While increased attention has been given in the past two years to how police interact with ethnic minorities, a new report proposes that police interactions with people with disabilities still fall by the wayside in terms of media coverage and policy. A third to a half of all people killed by police between 2013 and 2015 suffered from some sort of mental disability, a new report from the Ruderman Family Foundation released last week said.

Often when incidents are reported on involving police-related deaths, the disability aspect of the case goes unmentioned. Because there isn’t a legal requirement for police agencies to aggregate numbers of incidents involving police and disabled people, there isn’t any comprehensive data set available to see for sure how often police use force against disabled people, the authors of the report argued.

“When disabled Americans get killed and their stories are lost or segregated from each other in the media, we miss an opportunity to learn from tragedies, identify patterns, and push for necessary reforms,” wrote the authors of the report, historian David Perry and disability expert Lawrence Carter-Long.

“Disability is the missing word in media coverage of police misuse of force,” they went on to write.

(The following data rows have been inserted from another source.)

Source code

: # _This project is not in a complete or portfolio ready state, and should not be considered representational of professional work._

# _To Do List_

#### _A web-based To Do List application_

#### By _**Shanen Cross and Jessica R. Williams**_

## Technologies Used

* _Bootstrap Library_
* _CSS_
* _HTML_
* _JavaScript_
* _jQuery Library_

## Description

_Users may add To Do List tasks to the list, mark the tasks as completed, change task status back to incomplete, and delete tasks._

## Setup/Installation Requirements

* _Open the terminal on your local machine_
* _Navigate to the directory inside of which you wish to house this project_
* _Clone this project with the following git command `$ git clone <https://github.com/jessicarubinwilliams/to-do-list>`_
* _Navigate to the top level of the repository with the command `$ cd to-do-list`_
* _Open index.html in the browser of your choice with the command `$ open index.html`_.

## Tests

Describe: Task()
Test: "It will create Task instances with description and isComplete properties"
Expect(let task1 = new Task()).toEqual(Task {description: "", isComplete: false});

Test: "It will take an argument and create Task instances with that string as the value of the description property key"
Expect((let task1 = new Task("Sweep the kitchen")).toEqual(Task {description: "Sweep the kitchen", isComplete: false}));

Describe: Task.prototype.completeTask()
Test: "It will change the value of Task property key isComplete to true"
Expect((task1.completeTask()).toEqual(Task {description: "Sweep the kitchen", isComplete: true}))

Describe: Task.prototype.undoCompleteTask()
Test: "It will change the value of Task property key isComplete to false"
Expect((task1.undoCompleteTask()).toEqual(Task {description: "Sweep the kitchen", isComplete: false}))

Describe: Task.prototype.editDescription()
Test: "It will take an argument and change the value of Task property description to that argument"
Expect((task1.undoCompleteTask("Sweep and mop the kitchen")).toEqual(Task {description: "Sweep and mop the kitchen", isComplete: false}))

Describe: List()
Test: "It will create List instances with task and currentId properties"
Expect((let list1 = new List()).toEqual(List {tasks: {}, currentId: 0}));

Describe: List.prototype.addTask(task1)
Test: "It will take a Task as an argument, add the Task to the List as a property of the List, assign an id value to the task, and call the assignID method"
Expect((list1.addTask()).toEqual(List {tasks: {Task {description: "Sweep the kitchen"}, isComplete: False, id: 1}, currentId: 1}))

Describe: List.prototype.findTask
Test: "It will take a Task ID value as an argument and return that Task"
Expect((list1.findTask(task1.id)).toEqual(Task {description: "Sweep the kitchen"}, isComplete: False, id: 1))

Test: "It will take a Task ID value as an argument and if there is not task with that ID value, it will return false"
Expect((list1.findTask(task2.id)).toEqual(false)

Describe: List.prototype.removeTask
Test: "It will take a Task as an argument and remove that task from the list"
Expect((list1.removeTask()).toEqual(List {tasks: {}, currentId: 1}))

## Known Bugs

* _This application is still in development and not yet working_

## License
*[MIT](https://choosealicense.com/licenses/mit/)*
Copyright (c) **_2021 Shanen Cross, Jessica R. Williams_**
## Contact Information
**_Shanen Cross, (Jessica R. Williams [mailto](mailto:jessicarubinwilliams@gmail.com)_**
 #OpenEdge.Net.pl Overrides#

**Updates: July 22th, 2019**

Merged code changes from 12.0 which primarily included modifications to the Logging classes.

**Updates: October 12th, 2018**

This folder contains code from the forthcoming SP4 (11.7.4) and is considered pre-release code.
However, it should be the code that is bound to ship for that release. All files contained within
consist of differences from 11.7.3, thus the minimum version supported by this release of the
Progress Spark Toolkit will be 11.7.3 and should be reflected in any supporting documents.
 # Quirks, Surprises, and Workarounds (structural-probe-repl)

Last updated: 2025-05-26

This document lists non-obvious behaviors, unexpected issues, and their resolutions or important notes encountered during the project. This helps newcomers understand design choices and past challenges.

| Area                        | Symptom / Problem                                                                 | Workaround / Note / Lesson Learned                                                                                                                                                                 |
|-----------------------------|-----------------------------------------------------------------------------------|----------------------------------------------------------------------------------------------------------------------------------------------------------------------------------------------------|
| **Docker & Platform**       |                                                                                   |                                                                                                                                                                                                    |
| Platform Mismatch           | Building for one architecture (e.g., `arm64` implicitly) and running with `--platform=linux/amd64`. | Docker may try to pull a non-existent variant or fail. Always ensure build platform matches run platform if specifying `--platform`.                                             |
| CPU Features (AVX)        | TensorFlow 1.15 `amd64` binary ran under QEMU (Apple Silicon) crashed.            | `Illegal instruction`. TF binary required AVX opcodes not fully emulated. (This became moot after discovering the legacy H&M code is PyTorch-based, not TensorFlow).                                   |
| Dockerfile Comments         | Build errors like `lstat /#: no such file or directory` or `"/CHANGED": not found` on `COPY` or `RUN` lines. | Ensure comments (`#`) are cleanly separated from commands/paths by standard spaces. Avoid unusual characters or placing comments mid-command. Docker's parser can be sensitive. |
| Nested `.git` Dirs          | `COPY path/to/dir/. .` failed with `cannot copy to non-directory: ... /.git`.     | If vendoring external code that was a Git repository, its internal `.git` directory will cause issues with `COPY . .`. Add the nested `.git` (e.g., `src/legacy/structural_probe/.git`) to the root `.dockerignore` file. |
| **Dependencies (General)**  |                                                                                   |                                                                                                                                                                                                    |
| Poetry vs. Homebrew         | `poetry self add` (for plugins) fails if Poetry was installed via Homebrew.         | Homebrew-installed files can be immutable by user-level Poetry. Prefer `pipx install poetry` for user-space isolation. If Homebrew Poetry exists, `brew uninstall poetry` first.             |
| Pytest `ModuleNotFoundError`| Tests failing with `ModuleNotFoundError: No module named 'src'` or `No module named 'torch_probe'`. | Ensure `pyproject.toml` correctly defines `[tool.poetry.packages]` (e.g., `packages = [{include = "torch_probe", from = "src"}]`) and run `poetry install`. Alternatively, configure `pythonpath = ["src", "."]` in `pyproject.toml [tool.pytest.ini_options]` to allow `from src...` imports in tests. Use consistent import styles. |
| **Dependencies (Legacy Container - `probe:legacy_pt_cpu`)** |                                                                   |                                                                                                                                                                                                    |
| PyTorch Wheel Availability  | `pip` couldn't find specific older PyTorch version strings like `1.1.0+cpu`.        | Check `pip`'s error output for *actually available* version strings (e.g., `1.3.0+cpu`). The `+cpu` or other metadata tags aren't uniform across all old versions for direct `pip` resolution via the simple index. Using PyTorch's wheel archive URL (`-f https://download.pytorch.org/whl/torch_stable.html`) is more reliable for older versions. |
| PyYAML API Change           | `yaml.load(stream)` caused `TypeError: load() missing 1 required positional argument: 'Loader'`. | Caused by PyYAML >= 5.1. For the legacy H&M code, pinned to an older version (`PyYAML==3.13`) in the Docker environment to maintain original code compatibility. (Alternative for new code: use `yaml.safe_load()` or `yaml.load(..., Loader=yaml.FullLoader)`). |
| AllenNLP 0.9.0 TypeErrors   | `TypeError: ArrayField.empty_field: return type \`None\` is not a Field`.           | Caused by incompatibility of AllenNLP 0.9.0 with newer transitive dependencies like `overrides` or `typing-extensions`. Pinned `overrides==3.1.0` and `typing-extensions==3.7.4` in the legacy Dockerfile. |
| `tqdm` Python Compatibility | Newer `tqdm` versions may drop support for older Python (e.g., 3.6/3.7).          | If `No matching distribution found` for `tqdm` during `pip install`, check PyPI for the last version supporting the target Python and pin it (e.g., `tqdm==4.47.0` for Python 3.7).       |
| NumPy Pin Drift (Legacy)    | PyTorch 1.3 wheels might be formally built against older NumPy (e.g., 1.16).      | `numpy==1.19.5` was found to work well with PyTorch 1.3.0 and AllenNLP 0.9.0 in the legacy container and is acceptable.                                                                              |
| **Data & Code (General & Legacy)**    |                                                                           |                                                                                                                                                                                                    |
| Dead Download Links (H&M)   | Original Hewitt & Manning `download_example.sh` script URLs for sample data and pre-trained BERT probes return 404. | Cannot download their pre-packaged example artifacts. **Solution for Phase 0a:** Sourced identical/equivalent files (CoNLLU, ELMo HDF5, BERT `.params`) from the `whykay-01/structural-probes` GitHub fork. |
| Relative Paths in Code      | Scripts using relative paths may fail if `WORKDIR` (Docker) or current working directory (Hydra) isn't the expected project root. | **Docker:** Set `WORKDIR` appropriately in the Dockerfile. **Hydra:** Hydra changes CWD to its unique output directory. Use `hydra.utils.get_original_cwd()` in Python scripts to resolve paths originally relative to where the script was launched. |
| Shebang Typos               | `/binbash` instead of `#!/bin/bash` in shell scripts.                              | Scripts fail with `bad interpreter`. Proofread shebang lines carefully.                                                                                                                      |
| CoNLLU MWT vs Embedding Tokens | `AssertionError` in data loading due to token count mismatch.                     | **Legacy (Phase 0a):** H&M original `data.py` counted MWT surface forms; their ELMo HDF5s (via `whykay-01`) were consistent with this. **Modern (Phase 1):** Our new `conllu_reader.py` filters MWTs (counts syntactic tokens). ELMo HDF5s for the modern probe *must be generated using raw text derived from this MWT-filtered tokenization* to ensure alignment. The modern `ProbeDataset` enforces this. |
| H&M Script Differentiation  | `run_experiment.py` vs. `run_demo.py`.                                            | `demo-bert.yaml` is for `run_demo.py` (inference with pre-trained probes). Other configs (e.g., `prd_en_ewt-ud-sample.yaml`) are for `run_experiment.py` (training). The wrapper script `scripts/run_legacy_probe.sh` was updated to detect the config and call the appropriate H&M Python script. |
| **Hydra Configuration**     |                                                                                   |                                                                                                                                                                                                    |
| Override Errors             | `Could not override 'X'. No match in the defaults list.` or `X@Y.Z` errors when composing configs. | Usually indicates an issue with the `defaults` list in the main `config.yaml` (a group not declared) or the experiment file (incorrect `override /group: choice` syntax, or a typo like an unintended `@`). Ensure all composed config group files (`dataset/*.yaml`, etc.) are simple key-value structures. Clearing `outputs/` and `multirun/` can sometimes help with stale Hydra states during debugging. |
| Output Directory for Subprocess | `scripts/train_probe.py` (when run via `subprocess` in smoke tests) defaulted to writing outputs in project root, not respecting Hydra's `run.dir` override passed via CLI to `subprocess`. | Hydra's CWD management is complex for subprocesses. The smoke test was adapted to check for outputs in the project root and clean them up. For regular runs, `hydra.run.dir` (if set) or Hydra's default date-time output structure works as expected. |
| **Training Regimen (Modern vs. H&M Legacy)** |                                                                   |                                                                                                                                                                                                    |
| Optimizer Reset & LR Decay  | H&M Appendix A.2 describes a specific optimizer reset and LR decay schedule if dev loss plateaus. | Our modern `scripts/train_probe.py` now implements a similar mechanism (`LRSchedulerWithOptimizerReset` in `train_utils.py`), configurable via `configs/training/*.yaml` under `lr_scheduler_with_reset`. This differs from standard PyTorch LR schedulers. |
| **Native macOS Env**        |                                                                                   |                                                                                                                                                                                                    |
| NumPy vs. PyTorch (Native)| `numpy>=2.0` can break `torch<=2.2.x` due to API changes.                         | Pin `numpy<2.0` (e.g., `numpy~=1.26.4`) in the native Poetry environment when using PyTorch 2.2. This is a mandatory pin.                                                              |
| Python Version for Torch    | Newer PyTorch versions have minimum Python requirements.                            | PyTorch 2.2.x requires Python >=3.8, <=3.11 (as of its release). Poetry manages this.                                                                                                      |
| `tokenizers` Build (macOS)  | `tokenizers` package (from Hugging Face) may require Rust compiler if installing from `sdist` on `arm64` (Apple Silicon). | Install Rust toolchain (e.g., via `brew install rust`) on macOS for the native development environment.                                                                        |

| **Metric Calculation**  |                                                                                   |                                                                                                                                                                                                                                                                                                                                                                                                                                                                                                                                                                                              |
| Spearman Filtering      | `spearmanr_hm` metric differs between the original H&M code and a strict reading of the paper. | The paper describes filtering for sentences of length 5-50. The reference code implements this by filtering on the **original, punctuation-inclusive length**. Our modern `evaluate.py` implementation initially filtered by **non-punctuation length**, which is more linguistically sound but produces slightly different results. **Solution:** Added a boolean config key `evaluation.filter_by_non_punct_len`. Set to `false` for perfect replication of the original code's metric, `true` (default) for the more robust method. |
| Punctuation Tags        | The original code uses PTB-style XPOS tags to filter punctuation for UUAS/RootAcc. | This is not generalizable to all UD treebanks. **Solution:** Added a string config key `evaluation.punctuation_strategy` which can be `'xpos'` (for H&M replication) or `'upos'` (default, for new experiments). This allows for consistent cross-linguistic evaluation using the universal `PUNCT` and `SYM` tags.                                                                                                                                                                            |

The report delved into a number of high profile police-related deaths of African-Americans where media coverage focused much of its attention on race, including that of Freddie Gray, a 25-year-old black man who died while in the custody of Baltimore police in April 2015. Gray, however, was less known for being a victim of lead poisoning, which can cause intellectual disabilities.

Police experts have said one of the most important things an officer can do when coming into contact with a suspect is evaluating all the problems he or she might be facing. “Officers are action-oriented people,” Jim Cavanaugh, a former federal agent and MSNBC analyst, said.

“The training always has to be a slow evaluation — if possible,” he went on to say.